Raguna membuka pintu dengan pelan, Gika ternyata sudah tidur pulas. Pria itu duduk di tepi ranjang Gika, ia tersenyum saat melihat wajah damai Gika. Tangannya terulur untuk mengusap wajah Gika, dimulai dari dahi dan matanya kemudian pipinya.

"Dia sangat imut sekali saat sedang tidur pulas begini," gumam Raguna sambil tersenyum.

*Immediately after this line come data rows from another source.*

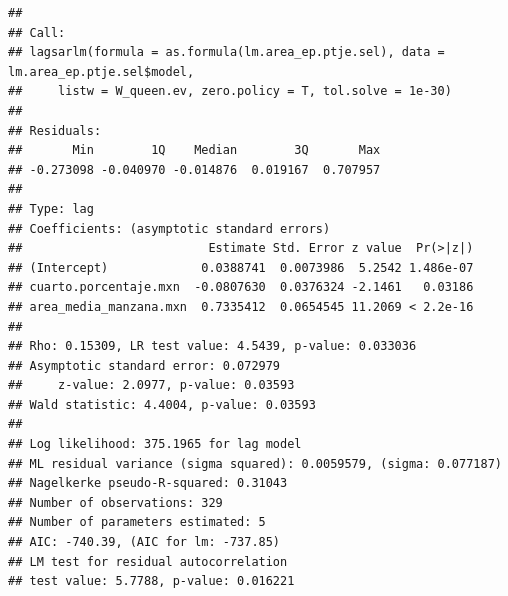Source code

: \documentclass[12pt,]{book}
\newenvironment{Shaded}{\begin{snugshade}}{\end{snugshade}}
\newcommand{\KeywordTok}[1]{\textcolor[rgb]{0.13,0.29,0.53}{\textbf{#1}}}
\newcommand{\DataTypeTok}[1]{\textcolor[rgb]{0.13,0.29,0.53}{#1}}
\newcommand{\FloatTok}[1]{\textcolor[rgb]{0.00,0.00,0.81}{#1}}
\newcommand{\StringTok}[1]{\textcolor[rgb]{0.31,0.60,0.02}{#1}}
\newcommand{\CommentTok}[1]{\textcolor[rgb]{0.56,0.35,0.01}{\textit{#1}}}
\newcommand{\OperatorTok}[1]{\textcolor[rgb]{0.81,0.36,0.00}{\textbf{#1}}}
\newcommand{\NormalTok}[1]{#1}
\begin{document}
\begin{Shaded}
\end{Shaded}

\begin{verbatim}
## 
## Call:
## lagsarlm(formula = as.formula(lm.area_ep.ptje.sel), data = lm.area_ep.ptje.sel$model, 
##     listw = W_queen.ev, zero.policy = T, tol.solve = 1e-30)
## 
## Residuals:
##       Min        1Q    Median        3Q       Max 
## -0.273098 -0.040970 -0.014876  0.019167  0.707957 
## 
## Type: lag 
## Coefficients: (asymptotic standard errors) 
##                          Estimate Std. Error z value  Pr(>|z|)
## (Intercept)             0.0388741  0.0073986  5.2542 1.486e-07
## cuarto.porcentaje.mxn  -0.0807630  0.0376324 -2.1461   0.03186
## area_media_manzana.mxn  0.7335412  0.0654545 11.2069 < 2.2e-16
## 
## Rho: 0.15309, LR test value: 4.5439, p-value: 0.033036
## Asymptotic standard error: 0.072979
##     z-value: 2.0977, p-value: 0.03593
## Wald statistic: 4.4004, p-value: 0.03593
## 
## Log likelihood: 375.1965 for lag model
## ML residual variance (sigma squared): 0.0059579, (sigma: 0.077187)
## Nagelkerke pseudo-R-squared: 0.31043 
## Number of observations: 329 
## Number of parameters estimated: 5 
## AIC: -740.39, (AIC for lm: -737.85)
## LM test for residual autocorrelation
## test value: 5.7788, p-value: 0.016221
\end{verbatim}

\begin{Shaded}
\end{Shaded}
\end{document}
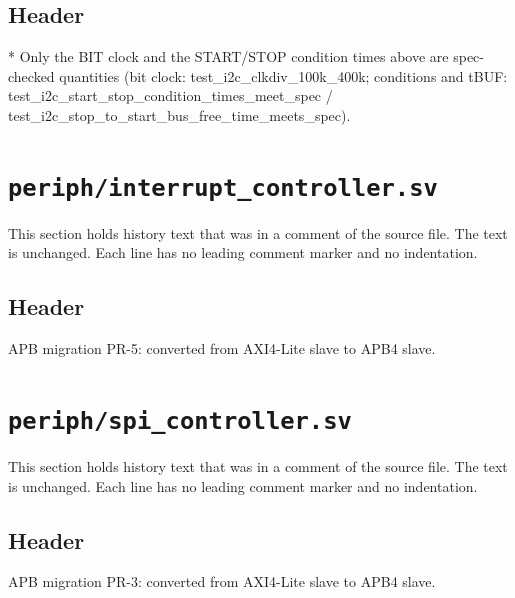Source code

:\begin{record}

\subsection*{Header}

\begin{textblock}
  * Only the BIT clock and the START/STOP condition times above are spec-checked quantities (bit
    clock: test_i2c_clkdiv_100k_400k; conditions and tBUF:
    test_i2c_start_stop_condition_times_meet_spec / test_i2c_stop_to_start_bus_free_time_meets_spec).
\end{textblock}

\end{record}

\section{\texttt{periph/interrupt\_controller.sv}}\label{cr:mod:interrupt-controller}

This section holds history text that was in a comment of the source file. The text is unchanged. Each line has no leading comment marker and no indentation.

\begin{record}

\subsection*{Header}

\begin{textblock}
APB migration PR-5: converted from AXI4-Lite slave to APB4 slave.
\end{textblock}

\end{record}

\section{\texttt{periph/spi\_controller.sv}}\label{cr:mod:spi-controller}

This section holds history text that was in a comment of the source file. The text is unchanged. Each line has no leading comment marker and no indentation.

\begin{record}

\subsection*{Header}

\begin{textblock}
APB migration PR-3: converted from AXI4-Lite slave to APB4 slave.
\end{textblock}

\end{record}

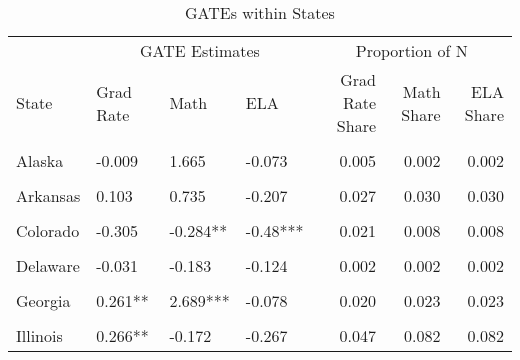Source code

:\begin{table}[!h]
\centering
\caption{\label{tab:state_gates_combined}GATEs within States}
\centering
\begin{tabular}[t]{llllrrr}
\toprule
\multicolumn{1}{c}{ } & \multicolumn{3}{c}{GATE Estimates} & \multicolumn{3}{c}{Proportion of N} \\
\cmidrule(l{3pt}r{3pt}){2-4} \cmidrule(l{3pt}r{3pt}){5-7}
State & Grad Rate & Math & ELA & Grad Rate Share & Math Share & ELA Share\\
\midrule
\cellcolor{gray!10}{Alabama} & \cellcolor{gray!10}{0.149} & \cellcolor{gray!10}{NA} & \cellcolor{gray!10}{NA} & \cellcolor{gray!10}{0.011} & \cellcolor{gray!10}{NA} & \cellcolor{gray!10}{NA}\\
Alaska & -0.009 & 1.665 & -0.073 & 0.005 & 0.002 & 0.002\\
\cellcolor{gray!10}{Arizona} & \cellcolor{gray!10}{0.016} & \cellcolor{gray!10}{0.171} & \cellcolor{gray!10}{0.161} & \cellcolor{gray!10}{0.010} & \cellcolor{gray!10}{0.017} & \cellcolor{gray!10}{0.017}\\
Arkansas & 0.103 & 0.735 & -0.207 & 0.027 & 0.030 & 0.030\\
\cellcolor{gray!10}{California} & \cellcolor{gray!10}{0.031} & \cellcolor{gray!10}{0.078} & \cellcolor{gray!10}{0.041} & \cellcolor{gray!10}{0.040} & \cellcolor{gray!10}{0.069} & \cellcolor{gray!10}{0.069}\\
Colorado & -0.305 & -0.284** & -0.48*** & 0.021 & 0.008 & 0.008\\
\cellcolor{gray!10}{Connecticut} & \cellcolor{gray!10}{0.116} & \cellcolor{gray!10}{0.009} & \cellcolor{gray!10}{-0.073} & \cellcolor{gray!10}{0.013} & \cellcolor{gray!10}{0.017} & \cellcolor{gray!10}{0.017}\\
Delaware & -0.031 & -0.183 & -0.124 & 0.002 & 0.002 & 0.002\\
\cellcolor{gray!10}{Florida} & \cellcolor{gray!10}{0.352***} & \cellcolor{gray!10}{-0.231} & \cellcolor{gray!10}{0.034} & \cellcolor{gray!10}{0.008} & \cellcolor{gray!10}{0.007} & \cellcolor{gray!10}{0.007}\\
Georgia & 0.261** & 2.689*** & -0.078 & 0.020 & 0.023 & 0.023\\
\cellcolor{gray!10}{Idaho} & \cellcolor{gray!10}{0.035} & \cellcolor{gray!10}{-0.031} & \cellcolor{gray!10}{0.232} & \cellcolor{gray!10}{0.012} & \cellcolor{gray!10}{0.011} & \cellcolor{gray!10}{0.011}\\
Illinois & 0.266** & -0.172 & -0.267 & 0.047 & 0.082 & 0.082\\

\end{tabular}
\end{table}
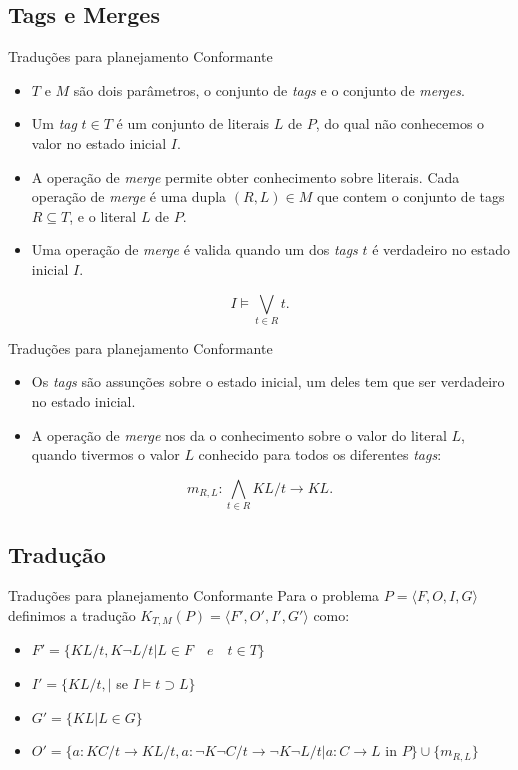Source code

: \subsection{Tags e Merges}
\begin{frame}{Traduções para planejamento Conformante}
\begin{itemize}
\item $T$ e $M$ são dois parâmetros, o conjunto de \textit{tags} e o conjunto de 
\textit{merges}. 
\item Um \textit{tag} $t \in T$ é um conjunto de literais $L$ de $P$, do qual 
não conhecemos o valor no estado inicial $I$. 
\item A operação de \textit{merge} permite obter conhecimento sobre literais. 
Cada operação de \textit{merge} é uma dupla $(R,L) \in M$ que contem o conjunto 
de tags $R \subseteq T$, e o literal $L$ de $P$. 
\item Uma operação de \textit{merge} é valida quando um dos \textit{tags} $t$ é 
verdadeiro no estado inicial $I$. 
\end{itemize}
\begin{equation*}
I \models \bigvee_{t \in R} t.
\end{equation*}
\end{frame}

\begin{frame}{Traduções para planejamento Conformante}
\begin{itemize}
\item Os \textit{tags} são assunções sobre o estado inicial, um deles tem que 
ser verdadeiro no estado inicial.
\item A operação de \textit{merge} nos da o conhecimento sobre o valor do 
literal $L$, quando tivermos o valor $L$ conhecido para todos os diferentes 
\textit{tags}:
\end{itemize}
\begin{equation*}
m_{R,L} : \bigwedge_{t \in R} KL/t \rightarrow KL.
\end{equation*}
\end{frame}

\subsection{Tradução}
\begin{frame}{Traduções para planejamento Conformante}
Para o problema $P=\langle F, O, I, G\rangle$ definimos a tradução $K_{T,M}(P) = 
\langle F', O', I', G'\rangle$ como:
\begin{itemize}
\item $F' = \lbrace KL/t, K\lnot L/t \vert L \in F \quad e \quad t \in T 
\rbrace$
\item $I' = \lbrace KL/t, \vert$ se $I \models t \supset L  \rbrace$ 
\item $G' = \lbrace KL \vert L \in G \rbrace$
\item $O' = \lbrace a: KC/t \rightarrow KL/t, a: \lnot K \lnot C / t \rightarrow 
\lnot K \lnot L/t \vert a: C \rightarrow L$ in $P \rbrace \cup \lbrace m_{R,L} 
\rbrace$ 
\end{itemize}
\end{frame}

Entah mengapa, tiba-tiba saja tatapan Raguna mengarah pada bibir kecil Gika yang berwarna merah alami. Pria itu menatap bibir Gika lama, tangannya bahkan terulur untuk mengusapnya. Tiba-tiba saja Raguna membungkuk untuk mensejajarkan wajahnya dengan wajah Gika, tetapi tiba-tiba saja Gika membuka matanya.

"Daddy mau apa?" tanya Gika membuat Raguna yang terkejut pun langsung berdiri. Pria itu menatap Gika yang kebingungan dengan sikapnya, kemudian lebih memilih memalingkan wajahnya.

Raguna bahkan terkejut dengan apa yang hampir ia lakukan pada Gika, pria itu menggelengkan kepalanya sambil mengusap rambutnya sendiri. Ada apa dengan dirinya? Mengapa bisa ia hampir khilaf melakukan hal itu pada putrinya sendiri?